- PROBLEM TO WORK ON:
In the records below, count every line that contains the word "operational" and report only the total.

+ + +

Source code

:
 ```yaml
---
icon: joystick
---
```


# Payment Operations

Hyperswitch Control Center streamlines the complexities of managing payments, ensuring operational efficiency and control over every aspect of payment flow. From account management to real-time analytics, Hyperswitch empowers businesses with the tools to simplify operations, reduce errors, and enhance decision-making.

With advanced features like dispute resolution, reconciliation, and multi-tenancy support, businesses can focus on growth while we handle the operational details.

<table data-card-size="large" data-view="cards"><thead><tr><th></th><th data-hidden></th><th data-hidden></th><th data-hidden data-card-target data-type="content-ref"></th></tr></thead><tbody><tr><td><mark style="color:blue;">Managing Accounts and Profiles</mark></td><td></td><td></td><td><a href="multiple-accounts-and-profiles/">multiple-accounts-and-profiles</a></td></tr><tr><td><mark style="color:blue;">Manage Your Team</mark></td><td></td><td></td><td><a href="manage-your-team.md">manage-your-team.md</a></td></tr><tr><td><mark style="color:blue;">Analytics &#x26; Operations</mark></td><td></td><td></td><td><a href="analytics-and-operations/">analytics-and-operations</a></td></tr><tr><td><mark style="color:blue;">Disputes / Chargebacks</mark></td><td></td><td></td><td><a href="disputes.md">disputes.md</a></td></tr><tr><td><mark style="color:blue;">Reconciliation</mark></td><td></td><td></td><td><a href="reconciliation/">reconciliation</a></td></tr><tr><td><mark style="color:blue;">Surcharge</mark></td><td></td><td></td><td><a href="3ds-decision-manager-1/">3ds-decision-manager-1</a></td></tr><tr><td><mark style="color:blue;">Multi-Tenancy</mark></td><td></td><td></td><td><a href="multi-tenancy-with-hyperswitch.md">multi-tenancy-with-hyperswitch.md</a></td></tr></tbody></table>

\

+ + +

- RESULT OF THE TASK:
2